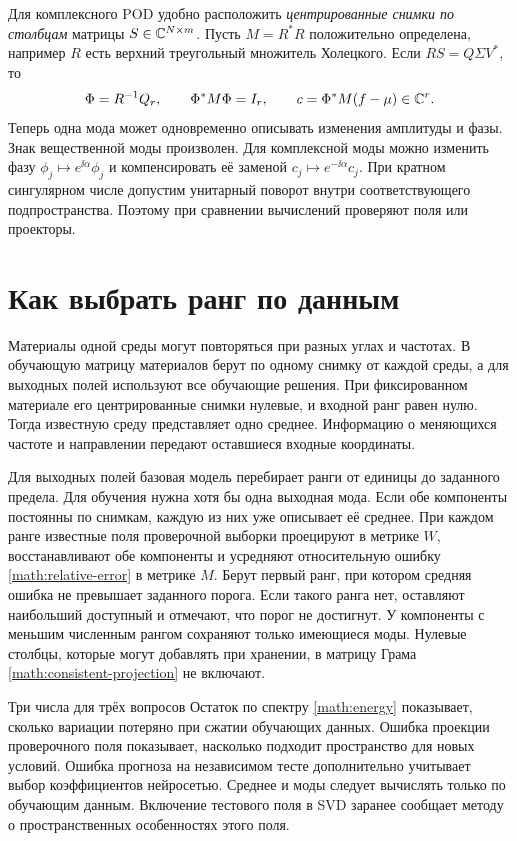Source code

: Для комплексного POD удобно расположить \emph{центрированные снимки по
столбцам} матрицы $S\in\mathbb{C}^{N\times m}$. Пусть $M=R^*R$ положительно
определена, например $R$ есть верхний треугольный множитель Холецкого.
Если $RS=Q\Sigma V^*$, то
\[
 \Phi=R^{-1}Q_r,\qquad \Phi^*M\Phi=I_r,\qquad
 c=\Phi^*M(f-\mu)\in\mathbb{C}^r.
\]
Теперь одна мода может одновременно описывать изменения амплитуды и фазы.
Знак вещественной моды произволен. Для комплексной моды можно изменить
фазу $\phi_j\mapsto e^{\ii\alpha}\phi_j$ и компенсировать её заменой
$c_j\mapsto e^{-\ii\alpha}c_j$. При кратном сингулярном числе допустим
унитарный поворот внутри соответствующего подпространства. Поэтому при
сравнении вычислений проверяют поля или проекторы.

\section{Как выбрать ранг по данным}
Материалы одной среды могут повторяться при разных углах и частотах. В
обучающую матрицу материалов берут по одному снимку от каждой среды,
а для выходных полей используют все обучающие решения. При фиксированном
материале его центрированные снимки нулевые, и входной ранг равен нулю.
Тогда известную среду представляет одно среднее. Информацию о меняющихся
частоте и направлении передают оставшиеся входные координаты.

Для выходных полей базовая модель перебирает ранги от единицы до заданного
предела. Для обучения нужна хотя бы одна выходная мода. Если обе
компоненты постоянны по снимкам, каждую из них уже описывает её среднее.
При каждом ранге известные поля проверочной выборки проецируют в метрике
$W$, восстанавливают обе компоненты и усредняют относительную ошибку
\eqref{math:relative-error} в метрике $M$. Берут первый ранг, при котором
средняя ошибка не превышает заданного порога. Если такого ранга нет,
оставляют наибольший доступный и отмечают, что порог не достигнут.
У компоненты с меньшим численным рангом сохраняют только имеющиеся моды.
Нулевые столбцы, которые могут добавлять при хранении, в матрицу Грама
\eqref{math:consistent-projection} не включают.

\begin{idea}{Три числа для трёх вопросов}
Остаток по спектру \eqref{math:energy} показывает, сколько вариации потеряно
при сжатии обучающих данных. Ошибка проекции проверочного поля показывает,
насколько подходит пространство для новых условий. Ошибка прогноза на
независимом тесте дополнительно учитывает выбор коэффициентов нейросетью.
Среднее и моды следует вычислять только по обучающим данным. Включение
тестового поля в SVD заранее сообщает методу о пространственных
особенностях этого поля.
\end{idea}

• **Work request**
Line by line, return the listing above exactly, dropping every picture.

• **Task solution**
Source code

: Для комплексного POD удобно расположить \emph{центрированные снимки по
столбцам} матрицы $S\in\mathbb{C}^{N\times m}$. Пусть $M=R^*R$ положительно
определена, например $R$ есть верхний треугольный множитель Холецкого.
Если $RS=Q\Sigma V^*$, то
\[
 \Phi=R^{-1}Q_r,\qquad \Phi^*M\Phi=I_r,\qquad
 c=\Phi^*M(f-\mu)\in\mathbb{C}^r.
\]
Теперь одна мода может одновременно описывать изменения амплитуды и фазы.
Знак вещественной моды произволен. Для комплексной моды можно изменить
фазу $\phi_j\mapsto e^{\ii\alpha}\phi_j$ и компенсировать её заменой
$c_j\mapsto e^{-\ii\alpha}c_j$. При кратном сингулярном числе допустим
унитарный поворот внутри соответствующего подпространства. Поэтому при
сравнении вычислений проверяют поля или проекторы.

\section{Как выбрать ранг по данным}
Материалы одной среды могут повторяться при разных углах и частотах. В
обучающую матрицу материалов берут по одному снимку от каждой среды,
а для выходных полей используют все обучающие решения. При фиксированном
материале его центрированные снимки нулевые, и входной ранг равен нулю.
Тогда известную среду представляет одно среднее. Информацию о меняющихся
частоте и направлении передают оставшиеся входные координаты.

Для выходных полей базовая модель перебирает ранги от единицы до заданного
предела. Для обучения нужна хотя бы одна выходная мода. Если обе
компоненты постоянны по снимкам, каждую из них уже описывает её среднее.
При каждом ранге известные поля проверочной выборки проецируют в метрике
$W$, восстанавливают обе компоненты и усредняют относительную ошибку
\eqref{math:relative-error} в метрике $M$. Берут первый ранг, при котором
средняя ошибка не превышает заданного порога. Если такого ранга нет,
оставляют наибольший доступный и отмечают, что порог не достигнут.
У компоненты с меньшим численным рангом сохраняют только имеющиеся моды.
Нулевые столбцы, которые могут добавлять при хранении, в матрицу Грама
\eqref{math:consistent-projection} не включают.

\begin{idea}{Три числа для трёх вопросов}
Остаток по спектру \eqref{math:energy} показывает, сколько вариации потеряно
при сжатии обучающих данных. Ошибка проекции проверочного поля показывает,
насколько подходит пространство для новых условий. Ошибка прогноза на
независимом тесте дополнительно учитывает выбор коэффициентов нейросетью.
Среднее и моды следует вычислять только по обучающим данным. Включение
тестового поля в SVD заранее сообщает методу о пространственных
особенностях этого поля.
\end{idea}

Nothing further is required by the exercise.